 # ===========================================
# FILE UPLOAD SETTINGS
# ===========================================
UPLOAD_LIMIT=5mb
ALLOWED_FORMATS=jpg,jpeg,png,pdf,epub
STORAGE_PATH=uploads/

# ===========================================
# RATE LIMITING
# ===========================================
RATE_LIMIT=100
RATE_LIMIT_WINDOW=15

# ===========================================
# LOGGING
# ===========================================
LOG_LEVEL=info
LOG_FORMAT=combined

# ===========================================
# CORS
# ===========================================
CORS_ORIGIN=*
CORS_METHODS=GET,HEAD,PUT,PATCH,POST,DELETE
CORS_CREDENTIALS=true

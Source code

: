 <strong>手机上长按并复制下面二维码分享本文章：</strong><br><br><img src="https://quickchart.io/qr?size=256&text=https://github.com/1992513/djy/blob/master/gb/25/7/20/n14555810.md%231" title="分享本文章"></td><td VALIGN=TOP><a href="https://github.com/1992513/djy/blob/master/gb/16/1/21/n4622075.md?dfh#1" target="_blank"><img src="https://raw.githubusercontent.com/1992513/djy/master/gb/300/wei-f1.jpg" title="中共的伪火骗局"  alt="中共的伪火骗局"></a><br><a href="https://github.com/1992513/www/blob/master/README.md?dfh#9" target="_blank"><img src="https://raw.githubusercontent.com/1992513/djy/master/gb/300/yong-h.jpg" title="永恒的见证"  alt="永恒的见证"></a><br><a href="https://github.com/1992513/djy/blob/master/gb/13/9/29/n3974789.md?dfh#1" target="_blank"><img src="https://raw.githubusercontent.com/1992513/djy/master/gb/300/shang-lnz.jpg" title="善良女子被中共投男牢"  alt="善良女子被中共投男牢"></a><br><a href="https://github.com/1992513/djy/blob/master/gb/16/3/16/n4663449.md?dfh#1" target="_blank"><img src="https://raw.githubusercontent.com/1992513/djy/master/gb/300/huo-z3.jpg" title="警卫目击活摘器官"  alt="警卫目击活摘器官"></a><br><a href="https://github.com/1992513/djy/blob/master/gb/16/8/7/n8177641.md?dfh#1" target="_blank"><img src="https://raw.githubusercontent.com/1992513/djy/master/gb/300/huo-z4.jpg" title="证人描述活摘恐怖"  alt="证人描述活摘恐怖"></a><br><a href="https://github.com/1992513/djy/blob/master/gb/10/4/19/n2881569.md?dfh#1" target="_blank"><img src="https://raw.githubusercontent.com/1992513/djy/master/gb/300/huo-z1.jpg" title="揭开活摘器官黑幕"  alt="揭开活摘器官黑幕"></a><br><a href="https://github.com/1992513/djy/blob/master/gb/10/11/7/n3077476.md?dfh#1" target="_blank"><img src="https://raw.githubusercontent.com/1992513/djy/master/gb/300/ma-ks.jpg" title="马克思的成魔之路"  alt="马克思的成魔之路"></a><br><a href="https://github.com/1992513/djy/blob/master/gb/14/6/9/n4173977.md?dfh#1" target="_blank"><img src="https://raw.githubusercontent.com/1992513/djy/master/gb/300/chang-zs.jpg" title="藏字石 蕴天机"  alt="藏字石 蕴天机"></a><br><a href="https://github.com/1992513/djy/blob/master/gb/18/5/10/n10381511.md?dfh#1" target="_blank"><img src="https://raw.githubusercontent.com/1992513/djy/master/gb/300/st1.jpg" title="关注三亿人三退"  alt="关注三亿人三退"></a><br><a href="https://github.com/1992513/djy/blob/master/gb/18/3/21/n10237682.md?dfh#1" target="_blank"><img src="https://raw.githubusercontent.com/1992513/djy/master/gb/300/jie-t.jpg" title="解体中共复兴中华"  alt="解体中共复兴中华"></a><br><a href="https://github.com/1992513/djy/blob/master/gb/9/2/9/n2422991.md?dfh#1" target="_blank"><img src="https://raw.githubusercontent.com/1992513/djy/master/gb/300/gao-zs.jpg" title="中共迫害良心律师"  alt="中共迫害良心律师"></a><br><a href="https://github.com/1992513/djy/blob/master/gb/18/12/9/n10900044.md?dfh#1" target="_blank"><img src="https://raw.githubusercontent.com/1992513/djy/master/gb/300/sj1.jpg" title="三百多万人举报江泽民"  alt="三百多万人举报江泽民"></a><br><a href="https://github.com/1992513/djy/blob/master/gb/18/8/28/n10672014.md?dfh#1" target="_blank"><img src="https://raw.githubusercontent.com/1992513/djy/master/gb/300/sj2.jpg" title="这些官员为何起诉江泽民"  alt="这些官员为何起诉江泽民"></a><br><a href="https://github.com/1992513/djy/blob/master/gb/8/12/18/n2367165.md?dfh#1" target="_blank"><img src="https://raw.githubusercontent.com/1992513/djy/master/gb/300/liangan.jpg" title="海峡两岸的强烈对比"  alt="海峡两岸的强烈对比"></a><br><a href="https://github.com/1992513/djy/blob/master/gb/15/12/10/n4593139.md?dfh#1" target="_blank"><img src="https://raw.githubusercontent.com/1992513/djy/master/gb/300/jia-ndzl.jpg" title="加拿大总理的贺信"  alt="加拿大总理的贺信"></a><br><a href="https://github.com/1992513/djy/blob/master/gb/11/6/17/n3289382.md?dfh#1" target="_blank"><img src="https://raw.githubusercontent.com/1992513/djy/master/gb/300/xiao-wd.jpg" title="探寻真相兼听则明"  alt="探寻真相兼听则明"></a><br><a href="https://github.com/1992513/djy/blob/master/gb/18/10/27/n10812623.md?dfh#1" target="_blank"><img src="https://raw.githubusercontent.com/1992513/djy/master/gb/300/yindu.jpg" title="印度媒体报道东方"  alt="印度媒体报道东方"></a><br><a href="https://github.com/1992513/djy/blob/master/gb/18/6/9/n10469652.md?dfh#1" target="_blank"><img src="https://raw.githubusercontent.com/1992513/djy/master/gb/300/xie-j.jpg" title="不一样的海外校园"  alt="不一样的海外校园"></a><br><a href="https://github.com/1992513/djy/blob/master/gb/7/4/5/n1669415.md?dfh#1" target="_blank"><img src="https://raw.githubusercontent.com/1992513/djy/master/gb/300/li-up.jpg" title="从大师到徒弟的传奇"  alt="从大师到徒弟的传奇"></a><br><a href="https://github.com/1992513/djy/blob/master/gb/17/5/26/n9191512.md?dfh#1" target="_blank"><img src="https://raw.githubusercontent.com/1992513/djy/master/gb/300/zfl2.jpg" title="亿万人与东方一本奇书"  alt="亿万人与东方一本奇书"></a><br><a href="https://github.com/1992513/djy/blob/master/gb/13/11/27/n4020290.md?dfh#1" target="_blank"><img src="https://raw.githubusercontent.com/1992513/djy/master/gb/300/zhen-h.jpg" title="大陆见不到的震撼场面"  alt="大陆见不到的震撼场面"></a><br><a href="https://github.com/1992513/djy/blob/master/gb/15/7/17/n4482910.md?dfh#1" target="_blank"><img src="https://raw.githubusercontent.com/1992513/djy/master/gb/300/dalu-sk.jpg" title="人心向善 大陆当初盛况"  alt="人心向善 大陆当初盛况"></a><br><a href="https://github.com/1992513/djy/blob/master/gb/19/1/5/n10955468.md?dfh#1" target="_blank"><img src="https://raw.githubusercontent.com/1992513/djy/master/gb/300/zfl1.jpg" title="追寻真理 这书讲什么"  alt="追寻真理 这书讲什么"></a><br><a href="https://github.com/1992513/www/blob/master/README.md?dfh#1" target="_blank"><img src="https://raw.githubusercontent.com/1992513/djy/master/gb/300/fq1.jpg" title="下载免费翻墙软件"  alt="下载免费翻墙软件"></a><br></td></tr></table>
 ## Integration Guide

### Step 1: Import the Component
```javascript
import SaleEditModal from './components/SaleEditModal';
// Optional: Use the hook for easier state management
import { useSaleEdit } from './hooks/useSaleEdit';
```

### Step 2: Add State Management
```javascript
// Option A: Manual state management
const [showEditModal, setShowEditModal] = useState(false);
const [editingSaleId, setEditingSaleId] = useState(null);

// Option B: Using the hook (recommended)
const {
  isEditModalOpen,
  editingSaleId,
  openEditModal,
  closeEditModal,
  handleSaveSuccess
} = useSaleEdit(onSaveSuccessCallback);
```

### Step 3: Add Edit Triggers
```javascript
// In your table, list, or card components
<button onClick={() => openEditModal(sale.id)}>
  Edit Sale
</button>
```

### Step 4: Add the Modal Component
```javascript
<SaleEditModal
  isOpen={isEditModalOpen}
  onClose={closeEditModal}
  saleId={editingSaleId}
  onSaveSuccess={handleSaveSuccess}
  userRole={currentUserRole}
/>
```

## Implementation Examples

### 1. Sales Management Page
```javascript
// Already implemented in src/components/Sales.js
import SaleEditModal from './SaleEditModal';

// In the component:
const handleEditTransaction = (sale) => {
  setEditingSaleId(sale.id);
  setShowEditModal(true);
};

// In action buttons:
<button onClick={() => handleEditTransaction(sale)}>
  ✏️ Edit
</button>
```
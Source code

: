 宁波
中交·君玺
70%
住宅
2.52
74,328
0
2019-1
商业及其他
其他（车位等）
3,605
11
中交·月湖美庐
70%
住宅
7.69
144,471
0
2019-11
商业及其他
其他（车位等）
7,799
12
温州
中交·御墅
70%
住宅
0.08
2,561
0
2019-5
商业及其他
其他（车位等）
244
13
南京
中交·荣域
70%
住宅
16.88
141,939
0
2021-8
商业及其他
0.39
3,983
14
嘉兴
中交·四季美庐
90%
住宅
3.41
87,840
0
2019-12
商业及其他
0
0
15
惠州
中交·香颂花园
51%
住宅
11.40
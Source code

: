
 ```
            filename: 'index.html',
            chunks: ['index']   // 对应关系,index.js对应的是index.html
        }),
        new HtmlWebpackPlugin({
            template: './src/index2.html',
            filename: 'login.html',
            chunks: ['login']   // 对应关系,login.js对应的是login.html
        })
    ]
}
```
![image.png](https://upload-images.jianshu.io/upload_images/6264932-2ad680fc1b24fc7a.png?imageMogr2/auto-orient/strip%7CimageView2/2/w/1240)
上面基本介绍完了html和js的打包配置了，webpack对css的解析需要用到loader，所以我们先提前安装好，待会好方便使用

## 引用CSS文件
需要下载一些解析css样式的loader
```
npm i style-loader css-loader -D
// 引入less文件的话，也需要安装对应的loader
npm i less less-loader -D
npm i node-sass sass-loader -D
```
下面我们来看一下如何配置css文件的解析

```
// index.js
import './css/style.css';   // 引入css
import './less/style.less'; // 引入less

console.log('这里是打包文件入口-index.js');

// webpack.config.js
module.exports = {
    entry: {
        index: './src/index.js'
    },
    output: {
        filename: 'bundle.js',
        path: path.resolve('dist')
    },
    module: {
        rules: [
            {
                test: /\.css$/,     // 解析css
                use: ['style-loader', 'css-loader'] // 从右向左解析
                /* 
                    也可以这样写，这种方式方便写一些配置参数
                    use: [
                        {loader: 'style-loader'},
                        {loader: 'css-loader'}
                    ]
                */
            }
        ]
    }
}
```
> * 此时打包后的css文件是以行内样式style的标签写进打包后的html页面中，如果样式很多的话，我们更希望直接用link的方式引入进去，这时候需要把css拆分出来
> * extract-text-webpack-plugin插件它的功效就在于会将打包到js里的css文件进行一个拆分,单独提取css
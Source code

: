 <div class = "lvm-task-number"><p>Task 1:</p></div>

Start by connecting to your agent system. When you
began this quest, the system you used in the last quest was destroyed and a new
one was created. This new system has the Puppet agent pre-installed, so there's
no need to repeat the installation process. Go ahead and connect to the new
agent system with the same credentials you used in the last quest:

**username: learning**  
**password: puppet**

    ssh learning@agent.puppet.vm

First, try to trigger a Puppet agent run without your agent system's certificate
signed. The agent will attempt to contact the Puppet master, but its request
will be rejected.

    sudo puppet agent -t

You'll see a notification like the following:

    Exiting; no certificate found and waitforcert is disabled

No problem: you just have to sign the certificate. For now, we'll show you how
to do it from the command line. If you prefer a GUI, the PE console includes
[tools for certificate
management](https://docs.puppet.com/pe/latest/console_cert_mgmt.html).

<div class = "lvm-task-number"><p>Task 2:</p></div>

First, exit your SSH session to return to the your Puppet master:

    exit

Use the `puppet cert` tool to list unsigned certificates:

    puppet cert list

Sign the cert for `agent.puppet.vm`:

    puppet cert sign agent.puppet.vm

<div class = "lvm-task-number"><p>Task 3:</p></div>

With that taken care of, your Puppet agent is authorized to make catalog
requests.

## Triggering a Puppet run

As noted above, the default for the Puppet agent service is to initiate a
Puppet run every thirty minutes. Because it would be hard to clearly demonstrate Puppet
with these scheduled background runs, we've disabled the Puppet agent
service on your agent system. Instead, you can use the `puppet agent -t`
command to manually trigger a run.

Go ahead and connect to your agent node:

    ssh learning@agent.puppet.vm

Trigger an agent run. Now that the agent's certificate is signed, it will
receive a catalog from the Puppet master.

The problem —
Only one number is wanted: how many lines in the records above contain the string "ahead".

Expected output —
2